É frequente a denúncia por parte de autoridades do governo de que
a grande mídia não faz outra coisa senão atacá-lo. Tem razão, em parte. Há
reportagens críticas a algumas políticas públicas, alguns jornalistas se
comprazem em encontrar falhas nas medidas tomadas (ou não tomadas) pelo
governo. Não poucas vezes, as reportagens e as manchetes exageram quando
analisam algum ato governamental – de Lula, até há pouco tempo, ou Dilma,
agora. Por exemplo, quando dizem que omensalãofoi a maior caso de
corrupção do país. Foi um caso de corrupção, sim, mas não foi a maior, nem
tampouco foi exclusivo do governo Lula: o apoio sistemático dado pelas maiorias
de algumas assembleias legislativas e de algumas câmaras municipais a seu
executivo –governador ou prefeito– só acontece porque existe um mensalão nestas assembléias legislativas e um mensalinho nestas câmaras. A mídia sabe disso;
porém, em nenhum momento do julgamento do mensalão preocupou-se em denunciar ou
investigar esta prática nas relações entre o poder executivo e o poder
legislativo de vários lugares do país. Nem naquele momento nem hoje.

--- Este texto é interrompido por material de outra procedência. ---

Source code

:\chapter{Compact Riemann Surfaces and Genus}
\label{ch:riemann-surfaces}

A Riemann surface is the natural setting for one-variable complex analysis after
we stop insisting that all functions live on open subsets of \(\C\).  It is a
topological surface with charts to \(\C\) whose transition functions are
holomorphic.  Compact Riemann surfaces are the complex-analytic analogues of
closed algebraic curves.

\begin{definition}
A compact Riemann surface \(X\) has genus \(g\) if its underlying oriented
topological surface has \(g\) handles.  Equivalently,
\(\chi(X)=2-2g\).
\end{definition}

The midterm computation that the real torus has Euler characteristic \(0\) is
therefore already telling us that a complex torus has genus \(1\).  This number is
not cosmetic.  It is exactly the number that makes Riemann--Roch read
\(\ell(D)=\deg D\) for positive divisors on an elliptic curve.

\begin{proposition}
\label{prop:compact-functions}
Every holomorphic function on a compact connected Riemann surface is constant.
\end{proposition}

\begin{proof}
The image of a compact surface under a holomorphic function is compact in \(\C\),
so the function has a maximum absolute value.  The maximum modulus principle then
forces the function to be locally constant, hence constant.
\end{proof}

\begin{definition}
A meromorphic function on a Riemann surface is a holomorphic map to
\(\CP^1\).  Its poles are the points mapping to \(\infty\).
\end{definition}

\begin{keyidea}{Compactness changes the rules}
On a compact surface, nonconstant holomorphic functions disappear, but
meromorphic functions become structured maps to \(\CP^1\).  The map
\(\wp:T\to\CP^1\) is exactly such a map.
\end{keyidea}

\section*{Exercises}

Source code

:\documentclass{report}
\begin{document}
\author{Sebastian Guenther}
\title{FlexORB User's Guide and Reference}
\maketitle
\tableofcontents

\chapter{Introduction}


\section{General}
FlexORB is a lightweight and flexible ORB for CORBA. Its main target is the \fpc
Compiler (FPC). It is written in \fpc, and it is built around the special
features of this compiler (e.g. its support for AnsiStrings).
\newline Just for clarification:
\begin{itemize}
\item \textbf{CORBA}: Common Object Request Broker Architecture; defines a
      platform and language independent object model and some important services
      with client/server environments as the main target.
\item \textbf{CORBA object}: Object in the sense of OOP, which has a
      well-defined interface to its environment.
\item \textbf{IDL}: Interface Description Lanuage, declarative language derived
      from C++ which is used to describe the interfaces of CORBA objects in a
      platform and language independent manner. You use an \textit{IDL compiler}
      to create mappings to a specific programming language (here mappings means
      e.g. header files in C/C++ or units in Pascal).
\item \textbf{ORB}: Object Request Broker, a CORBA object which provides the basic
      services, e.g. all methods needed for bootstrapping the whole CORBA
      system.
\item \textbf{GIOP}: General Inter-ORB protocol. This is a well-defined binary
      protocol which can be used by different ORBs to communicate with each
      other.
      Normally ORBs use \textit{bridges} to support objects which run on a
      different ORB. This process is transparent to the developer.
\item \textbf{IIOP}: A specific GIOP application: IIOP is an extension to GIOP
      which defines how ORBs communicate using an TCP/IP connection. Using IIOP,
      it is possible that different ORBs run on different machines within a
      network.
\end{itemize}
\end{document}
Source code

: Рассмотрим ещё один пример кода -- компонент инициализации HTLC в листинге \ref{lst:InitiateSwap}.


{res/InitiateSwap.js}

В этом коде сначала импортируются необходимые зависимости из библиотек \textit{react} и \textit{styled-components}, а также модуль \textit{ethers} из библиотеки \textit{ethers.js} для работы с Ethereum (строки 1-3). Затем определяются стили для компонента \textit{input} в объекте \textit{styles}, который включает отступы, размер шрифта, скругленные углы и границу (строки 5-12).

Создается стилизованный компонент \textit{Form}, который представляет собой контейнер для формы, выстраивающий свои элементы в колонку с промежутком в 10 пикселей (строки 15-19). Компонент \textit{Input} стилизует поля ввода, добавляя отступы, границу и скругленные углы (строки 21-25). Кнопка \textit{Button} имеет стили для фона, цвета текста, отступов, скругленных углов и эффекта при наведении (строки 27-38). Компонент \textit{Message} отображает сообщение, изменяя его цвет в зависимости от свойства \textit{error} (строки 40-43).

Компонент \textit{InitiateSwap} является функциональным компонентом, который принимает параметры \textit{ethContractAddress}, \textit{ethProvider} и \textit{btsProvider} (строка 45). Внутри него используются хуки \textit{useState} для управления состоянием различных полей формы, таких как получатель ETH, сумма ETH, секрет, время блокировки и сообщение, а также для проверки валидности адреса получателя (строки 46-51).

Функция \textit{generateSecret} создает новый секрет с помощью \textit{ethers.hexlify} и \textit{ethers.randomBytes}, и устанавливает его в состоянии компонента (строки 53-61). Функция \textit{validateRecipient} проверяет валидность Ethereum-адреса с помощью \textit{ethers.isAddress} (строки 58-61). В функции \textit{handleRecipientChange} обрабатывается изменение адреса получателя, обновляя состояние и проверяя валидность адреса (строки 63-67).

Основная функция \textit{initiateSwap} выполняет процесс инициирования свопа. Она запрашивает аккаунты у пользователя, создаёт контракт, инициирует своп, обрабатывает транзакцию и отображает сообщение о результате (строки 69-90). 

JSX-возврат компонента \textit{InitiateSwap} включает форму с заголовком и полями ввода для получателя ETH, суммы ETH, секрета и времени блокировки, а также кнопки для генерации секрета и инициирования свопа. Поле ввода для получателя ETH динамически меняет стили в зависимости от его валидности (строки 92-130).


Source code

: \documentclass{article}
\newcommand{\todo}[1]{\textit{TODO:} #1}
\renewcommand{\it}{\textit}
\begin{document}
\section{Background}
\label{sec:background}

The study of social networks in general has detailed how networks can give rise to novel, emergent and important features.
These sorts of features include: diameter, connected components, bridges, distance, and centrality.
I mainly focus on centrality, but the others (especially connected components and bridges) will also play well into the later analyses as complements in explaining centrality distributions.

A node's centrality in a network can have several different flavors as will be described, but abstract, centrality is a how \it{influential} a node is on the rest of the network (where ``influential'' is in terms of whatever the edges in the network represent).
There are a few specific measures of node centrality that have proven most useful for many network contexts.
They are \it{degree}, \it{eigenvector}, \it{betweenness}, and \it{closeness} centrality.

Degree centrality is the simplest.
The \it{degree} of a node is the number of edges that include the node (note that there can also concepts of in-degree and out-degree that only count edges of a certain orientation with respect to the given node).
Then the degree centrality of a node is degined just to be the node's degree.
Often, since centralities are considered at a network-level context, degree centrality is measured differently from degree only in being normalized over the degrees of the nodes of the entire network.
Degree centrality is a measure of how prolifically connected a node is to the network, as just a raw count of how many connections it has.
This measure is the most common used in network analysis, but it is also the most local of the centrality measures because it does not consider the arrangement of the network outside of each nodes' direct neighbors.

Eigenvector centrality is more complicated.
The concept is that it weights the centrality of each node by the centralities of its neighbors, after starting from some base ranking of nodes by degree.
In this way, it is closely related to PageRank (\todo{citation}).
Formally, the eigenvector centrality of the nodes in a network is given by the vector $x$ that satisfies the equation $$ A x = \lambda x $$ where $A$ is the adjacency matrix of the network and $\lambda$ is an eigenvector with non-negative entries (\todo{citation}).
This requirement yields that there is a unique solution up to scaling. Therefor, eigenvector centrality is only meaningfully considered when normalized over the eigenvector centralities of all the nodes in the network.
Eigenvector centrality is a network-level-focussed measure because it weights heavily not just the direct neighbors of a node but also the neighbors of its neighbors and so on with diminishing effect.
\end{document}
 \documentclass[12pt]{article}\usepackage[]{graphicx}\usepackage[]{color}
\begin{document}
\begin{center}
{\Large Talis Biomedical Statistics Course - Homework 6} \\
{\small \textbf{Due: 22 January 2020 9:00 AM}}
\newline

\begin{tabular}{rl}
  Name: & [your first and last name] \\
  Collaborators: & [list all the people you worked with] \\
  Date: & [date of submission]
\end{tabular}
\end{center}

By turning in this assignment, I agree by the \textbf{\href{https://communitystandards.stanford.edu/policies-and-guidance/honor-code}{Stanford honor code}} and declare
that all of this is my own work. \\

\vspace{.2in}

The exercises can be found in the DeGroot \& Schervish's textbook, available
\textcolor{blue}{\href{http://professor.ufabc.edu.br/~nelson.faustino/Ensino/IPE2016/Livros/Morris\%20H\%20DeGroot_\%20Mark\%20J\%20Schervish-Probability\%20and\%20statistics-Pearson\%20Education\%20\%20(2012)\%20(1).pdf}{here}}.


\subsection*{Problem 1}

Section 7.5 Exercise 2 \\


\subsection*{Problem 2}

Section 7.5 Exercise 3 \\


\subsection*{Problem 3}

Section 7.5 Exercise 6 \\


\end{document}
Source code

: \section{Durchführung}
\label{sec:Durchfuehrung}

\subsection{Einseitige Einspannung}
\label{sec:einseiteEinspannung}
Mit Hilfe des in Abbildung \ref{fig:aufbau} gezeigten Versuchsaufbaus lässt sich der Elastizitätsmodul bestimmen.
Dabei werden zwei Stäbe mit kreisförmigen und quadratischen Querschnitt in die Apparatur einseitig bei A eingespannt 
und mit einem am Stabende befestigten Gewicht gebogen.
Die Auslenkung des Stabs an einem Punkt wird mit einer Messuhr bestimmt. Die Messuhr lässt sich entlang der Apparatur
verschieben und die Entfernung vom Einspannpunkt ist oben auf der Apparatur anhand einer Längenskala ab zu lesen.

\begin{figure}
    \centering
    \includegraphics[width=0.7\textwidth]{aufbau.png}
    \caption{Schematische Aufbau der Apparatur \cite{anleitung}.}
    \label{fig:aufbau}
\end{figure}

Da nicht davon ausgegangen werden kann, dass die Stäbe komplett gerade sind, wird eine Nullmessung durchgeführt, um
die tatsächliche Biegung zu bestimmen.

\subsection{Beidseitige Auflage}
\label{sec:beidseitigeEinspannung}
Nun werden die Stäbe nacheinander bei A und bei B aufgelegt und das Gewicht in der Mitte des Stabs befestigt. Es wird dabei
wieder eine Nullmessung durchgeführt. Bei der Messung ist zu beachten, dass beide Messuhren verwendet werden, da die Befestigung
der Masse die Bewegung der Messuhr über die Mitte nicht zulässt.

No entanto, a grande mídia não faz só atacar o governo. Ela
aprova explicitamente várias das políticas desenvolvidas por este governo:
aprova o pagamento estrito da dívida pública –externa e interna– e de seus
juros, assim como o esforço para garantir o "superávit primário". E
quando pressiona pela redução dos gastos públicos, nunca diz que o maior destes
gastos públicos é o gasto com a dívida (quase metade do orçamento público em
2012: 44%). Os gastos que a mídia quer reduzir são os gastos em políticas
sociais – previdência social, saúde, educação, transporte... A grande mídia
aprova também o agronegócio, a construção de hidrelétricas na Amazônia, a
limitação dos direitos dos povos indígenas, as privatizações, os leilões das
áreas de exploração do petróleo. Ela não tem nada contra a reprimarização da economia que
está sendo implementada pelos últimos governos – Fernando Henrique Cardoso,
Lula e Dilma.
Em suma, o governo tem um grande apoio da mídia nestes
elementos essenciais de sua política. A profusão de críticas se dá em torno de
temas secundários.
Mas, não é disso que quero falar aqui. Na verdade, o
objetivo deste texto é mostrar que a mídia é assim por escolha deste governo. As
autoridades reclamam, protestam, mas nada fazem para mudar o ambiente dos meios
de comunicação deste país. Contrariamente ao que fizeram outros governos da
América Latina: Chávez, na Venezuela, enfrentou a oposição da Globo local e, hoje, há outros canais de
televisão -inclusive alguns públicos-, outros jornais e outras rádios naquele
país; Evo Morales enfrentou uma tentativa de golpe na Bolívia, conseguiu
debelá-la, e também enfrentou os barões da mídia local, abrindo a possibilidade
de outros canais de TV, jornais e rádios; Rafael Correia, no Equador, fez o
mesmo. Nenhum deles foi derrubado, ao contrário, foram reeleitos e têm um
ambiente de comunicação bastante equilibrado, onde estão presentes todas as
forças do país, não apenas a dos poderosos.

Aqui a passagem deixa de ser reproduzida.